A group of banks is reportedly preparing to sell as much as US$3 billion (A$4.8 billion) of senior debt from Elon Musk’s purchase of Twitter, now known as X.
Morgan Stanley has contacted investors ahead of a sale next week, according to the Wall Street Journal. Morgan Stanley, as well as others like Barclays and Bank of America, lent Musk US$13 billion to complete the Twitter sale in 2022.
“Our user growth is stagnant, revenue is unimpressive, and we’re barely breaking even,” Musk reportedly told X staff in an email this month.
Musk denied that the platform was struggling financially. “This report is false. I sent no such email,” he said. “WSJ is lying.”
The banks have already sold about US$1 billion in X debt, and aim to sell the next installment of debt at 90-95 cents on the dollar. These loans were priced as low as 60 cents on the dollar in November 2022.
Banks wrote down US$10 billion in X's loans by up to 20% at the end of 2022.
Investors will be offered a claim on X’s interest in xAI, totalling US$6 billion, according to Bloomberg.

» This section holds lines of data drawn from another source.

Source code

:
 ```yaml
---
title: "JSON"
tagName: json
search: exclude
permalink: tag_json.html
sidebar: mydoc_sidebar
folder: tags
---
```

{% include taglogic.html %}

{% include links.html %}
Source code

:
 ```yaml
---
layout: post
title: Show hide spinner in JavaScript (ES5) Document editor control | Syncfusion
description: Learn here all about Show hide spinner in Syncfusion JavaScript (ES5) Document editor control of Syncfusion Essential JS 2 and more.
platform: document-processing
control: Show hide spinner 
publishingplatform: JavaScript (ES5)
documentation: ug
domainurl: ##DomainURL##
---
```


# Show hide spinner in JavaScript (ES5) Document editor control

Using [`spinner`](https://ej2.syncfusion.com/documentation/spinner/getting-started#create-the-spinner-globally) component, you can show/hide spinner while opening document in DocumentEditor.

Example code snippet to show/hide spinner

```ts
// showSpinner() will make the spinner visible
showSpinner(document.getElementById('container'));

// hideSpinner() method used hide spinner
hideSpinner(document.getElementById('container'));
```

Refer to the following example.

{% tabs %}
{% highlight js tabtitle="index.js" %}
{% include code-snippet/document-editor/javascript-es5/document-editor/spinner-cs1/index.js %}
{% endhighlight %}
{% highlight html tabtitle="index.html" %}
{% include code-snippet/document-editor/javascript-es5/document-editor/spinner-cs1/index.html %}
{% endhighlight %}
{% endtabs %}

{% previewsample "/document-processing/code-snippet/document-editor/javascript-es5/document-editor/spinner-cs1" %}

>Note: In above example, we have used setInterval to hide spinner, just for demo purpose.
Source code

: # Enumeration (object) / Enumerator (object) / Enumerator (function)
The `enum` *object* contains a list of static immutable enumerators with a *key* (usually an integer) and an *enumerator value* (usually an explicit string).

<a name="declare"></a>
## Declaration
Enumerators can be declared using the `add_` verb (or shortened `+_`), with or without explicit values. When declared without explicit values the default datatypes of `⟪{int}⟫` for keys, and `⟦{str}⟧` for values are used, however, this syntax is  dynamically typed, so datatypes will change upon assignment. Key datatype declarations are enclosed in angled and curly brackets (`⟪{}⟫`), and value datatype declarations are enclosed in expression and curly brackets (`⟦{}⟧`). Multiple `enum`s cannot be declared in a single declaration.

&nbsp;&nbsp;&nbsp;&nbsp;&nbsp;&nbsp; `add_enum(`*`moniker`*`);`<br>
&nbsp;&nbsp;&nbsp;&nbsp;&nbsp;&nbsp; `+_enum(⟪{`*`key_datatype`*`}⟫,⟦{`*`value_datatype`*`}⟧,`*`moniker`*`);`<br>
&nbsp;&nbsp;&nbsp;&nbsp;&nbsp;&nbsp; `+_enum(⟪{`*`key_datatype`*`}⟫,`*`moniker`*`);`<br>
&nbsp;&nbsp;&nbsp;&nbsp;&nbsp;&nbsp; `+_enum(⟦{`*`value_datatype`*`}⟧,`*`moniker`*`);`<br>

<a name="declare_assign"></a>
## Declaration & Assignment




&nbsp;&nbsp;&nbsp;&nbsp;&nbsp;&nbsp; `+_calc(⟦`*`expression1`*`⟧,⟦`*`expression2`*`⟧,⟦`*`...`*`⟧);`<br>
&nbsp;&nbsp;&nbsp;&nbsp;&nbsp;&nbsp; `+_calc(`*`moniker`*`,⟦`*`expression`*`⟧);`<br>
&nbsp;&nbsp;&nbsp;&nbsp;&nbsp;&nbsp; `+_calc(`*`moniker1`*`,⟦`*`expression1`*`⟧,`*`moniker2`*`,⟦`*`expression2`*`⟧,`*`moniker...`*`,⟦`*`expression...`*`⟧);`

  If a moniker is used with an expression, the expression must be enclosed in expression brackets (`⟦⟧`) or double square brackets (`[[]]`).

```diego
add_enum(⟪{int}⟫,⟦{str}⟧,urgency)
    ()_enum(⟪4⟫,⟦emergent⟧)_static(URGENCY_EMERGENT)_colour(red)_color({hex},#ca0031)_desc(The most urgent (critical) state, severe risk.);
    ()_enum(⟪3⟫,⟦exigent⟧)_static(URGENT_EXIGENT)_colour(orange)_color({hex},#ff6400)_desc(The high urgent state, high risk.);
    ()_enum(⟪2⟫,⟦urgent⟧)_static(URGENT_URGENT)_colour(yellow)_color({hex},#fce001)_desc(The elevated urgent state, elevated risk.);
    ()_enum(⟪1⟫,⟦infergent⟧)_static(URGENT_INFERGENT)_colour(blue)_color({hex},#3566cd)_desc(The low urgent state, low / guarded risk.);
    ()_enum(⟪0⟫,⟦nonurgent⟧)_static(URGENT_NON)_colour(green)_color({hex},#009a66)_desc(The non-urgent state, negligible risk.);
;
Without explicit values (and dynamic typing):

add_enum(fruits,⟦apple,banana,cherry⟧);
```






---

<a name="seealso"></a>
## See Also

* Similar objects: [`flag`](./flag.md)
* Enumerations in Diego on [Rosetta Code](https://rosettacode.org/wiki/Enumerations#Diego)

xAI, Musk’s AI company, raised $6 billion in a December funding round, and is valued at $40 billion to $50 billion. Its flagship product, a chatbot known as Grok, is available through X.
Musk closed his acquisition of Twitter for US$44 billion in October 2022, after first agreeing to do so in April. While the company is now privately held, investors like Fidelity now value their stakes in X at significantly less than before Musk’s purchase.